Not sure if this is directly relevant, but there have been all sorts of type confusion bugs when resizing arrays, etc. Stuff in the base language. They exist independent of API, but merely because the language is exposed.


It isn't due to the language but to context of known APIs provided to the language that can only be executed a certain way by the language.

How would a browser know to restrict a web server compiled into bytecode specifically to violate same origin? The browser only knowns to restrict this from JavaScript because such capabilities are allowed only from APIs the browser provides to JavaScript.


I really don't understand your example. Are you proposing a web server running inside the browser as a WebAssembly program, and the browser attempting to enforce same origin policy against that server? That doesn't make much sense.


Yep, it doesn't make sense and that is the problem.
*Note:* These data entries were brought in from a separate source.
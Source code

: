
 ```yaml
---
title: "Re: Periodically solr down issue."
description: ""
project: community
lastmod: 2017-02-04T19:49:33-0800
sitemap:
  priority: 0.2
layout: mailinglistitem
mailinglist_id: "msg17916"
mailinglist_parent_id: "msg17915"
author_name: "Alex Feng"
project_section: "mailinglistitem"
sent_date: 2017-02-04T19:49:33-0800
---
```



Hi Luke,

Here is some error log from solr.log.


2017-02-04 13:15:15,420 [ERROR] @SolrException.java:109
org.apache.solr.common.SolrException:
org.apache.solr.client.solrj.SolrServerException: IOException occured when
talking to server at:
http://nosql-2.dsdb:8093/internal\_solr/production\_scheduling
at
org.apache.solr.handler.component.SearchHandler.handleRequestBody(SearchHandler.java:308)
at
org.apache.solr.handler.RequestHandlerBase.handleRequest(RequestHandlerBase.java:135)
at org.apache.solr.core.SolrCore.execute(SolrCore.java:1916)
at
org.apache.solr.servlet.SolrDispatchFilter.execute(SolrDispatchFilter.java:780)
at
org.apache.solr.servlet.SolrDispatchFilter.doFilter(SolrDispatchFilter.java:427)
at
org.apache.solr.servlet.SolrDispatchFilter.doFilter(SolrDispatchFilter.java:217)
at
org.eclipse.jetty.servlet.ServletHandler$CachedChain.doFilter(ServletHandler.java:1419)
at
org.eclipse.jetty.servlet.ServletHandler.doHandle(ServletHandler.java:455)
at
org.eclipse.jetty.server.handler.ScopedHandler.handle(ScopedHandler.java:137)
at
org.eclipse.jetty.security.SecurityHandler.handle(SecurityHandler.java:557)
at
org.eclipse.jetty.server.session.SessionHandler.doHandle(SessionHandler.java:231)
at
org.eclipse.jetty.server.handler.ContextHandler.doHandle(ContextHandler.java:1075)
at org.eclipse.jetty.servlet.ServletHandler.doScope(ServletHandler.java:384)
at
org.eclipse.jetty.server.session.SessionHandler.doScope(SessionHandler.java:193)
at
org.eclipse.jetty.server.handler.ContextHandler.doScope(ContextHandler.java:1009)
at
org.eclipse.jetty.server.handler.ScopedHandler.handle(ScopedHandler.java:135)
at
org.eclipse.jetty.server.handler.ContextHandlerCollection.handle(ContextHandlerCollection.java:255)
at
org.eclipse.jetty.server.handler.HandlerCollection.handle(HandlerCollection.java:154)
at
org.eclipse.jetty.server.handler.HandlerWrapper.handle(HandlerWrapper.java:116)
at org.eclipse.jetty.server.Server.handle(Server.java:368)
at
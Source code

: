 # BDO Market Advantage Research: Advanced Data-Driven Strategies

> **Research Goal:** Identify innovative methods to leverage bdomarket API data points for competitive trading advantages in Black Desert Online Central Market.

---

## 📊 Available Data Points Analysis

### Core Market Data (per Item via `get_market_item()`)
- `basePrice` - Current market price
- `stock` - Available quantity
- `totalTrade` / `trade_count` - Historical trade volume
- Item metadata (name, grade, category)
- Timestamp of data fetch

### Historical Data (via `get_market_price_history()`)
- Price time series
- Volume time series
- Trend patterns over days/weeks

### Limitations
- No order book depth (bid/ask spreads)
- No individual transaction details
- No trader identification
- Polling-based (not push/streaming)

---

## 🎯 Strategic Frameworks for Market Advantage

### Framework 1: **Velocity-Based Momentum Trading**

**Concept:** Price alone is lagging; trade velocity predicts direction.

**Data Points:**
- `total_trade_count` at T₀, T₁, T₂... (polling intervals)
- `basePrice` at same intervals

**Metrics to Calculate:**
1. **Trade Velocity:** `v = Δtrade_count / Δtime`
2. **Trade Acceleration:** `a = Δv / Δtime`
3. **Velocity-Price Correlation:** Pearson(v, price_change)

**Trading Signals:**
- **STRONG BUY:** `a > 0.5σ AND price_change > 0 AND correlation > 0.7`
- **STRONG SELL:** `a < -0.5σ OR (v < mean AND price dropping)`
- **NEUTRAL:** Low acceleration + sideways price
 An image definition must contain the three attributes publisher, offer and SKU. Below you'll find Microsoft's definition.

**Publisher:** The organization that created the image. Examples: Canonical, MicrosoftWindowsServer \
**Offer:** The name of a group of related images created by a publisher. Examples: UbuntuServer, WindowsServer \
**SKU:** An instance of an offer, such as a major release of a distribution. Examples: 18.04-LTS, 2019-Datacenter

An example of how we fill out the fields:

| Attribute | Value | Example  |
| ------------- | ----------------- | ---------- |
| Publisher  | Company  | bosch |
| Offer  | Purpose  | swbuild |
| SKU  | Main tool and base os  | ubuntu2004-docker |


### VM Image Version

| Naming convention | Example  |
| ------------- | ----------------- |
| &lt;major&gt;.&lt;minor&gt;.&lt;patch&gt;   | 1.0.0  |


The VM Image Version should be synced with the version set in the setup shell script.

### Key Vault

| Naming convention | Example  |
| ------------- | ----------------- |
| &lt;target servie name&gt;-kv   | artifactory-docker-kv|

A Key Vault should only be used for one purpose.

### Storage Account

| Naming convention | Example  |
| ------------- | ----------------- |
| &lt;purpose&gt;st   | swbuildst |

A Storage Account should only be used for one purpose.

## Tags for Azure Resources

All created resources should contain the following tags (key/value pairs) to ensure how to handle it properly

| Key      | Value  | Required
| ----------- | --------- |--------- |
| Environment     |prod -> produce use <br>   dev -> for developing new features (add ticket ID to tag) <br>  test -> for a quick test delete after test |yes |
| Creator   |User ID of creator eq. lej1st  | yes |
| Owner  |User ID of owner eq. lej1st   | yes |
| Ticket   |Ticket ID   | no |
There is no reason why you couldn't write a web server in WASM that runs in an island inside the browser to bypass the browser's security model.


This does not make any sense, sorry.


> I know DOM interop is a popular request, but nobody has started working on it and it isn't a priority.

I linked to the latest proposal downthread; people are absolutely working on this.


It will take more than just DOM access to replace Javascript. Just off the top of my head you'd also need access to the event loop, XHR, websockets, audio & video, webRTC, Canvas, 3D, Filesystem, cookies & storage, encryption, Web Workers and more.


JS is a language and not a bytecode media.

That's an arbitrary distinction that's driven by developer group politics, not a meaningful technical distinction. (Much like the old Rubyist, "It's an interpreter, not a VM.")

Machine languages were originally intended to be used by human beings, as were punch cards and assembly language. There's no reason why a person couldn't program in bytecode. In fact, to implement certain kinds of language runtime, you basically have to do something close to this. Also, writing Forth is kinda close to directly writing in Smalltalk bytecode. History also shows us that what the language was intended for is also pretty meaningless. x86, like a lot of CISC ISAs, was originally designed to be used by human beings. SGML/XML was intended to be human readable, and many would debate that it succeeded.


> That's an arbitrary distinction that's driven by developer group politics

Not at all. JavaScript is a textual language defined by a specification. Modern JavaScript does have a bytecode, but it is completely proprietary to the respective JIT compiler interpreting the code and utterly unrelated to the language's specification.

> There's no reason why a person couldn't program in bytecode.

True, but that isn't this discussion.


The point is that a "textual language defined by a specification" can serve the exact same purpose that a bytecode does. And JavaScript is very much on this path.

That is this discussion, because the fact that people program directly in JavaScript does not prevent it from being in the same class of things as a bytecode.


>JS is a language and not a bytecode media

Does it even matter when most people are using it as a compiler target (even just from newer versions of the language)?


Yes but the point is JavaScript as the "one true way to do client side scripting" can be replaced by webassembly in that capacity.


It cannot. WebAssembly bytecode does not have an API to web objects or the DOM. It is literally a sandbox for running bytecode only.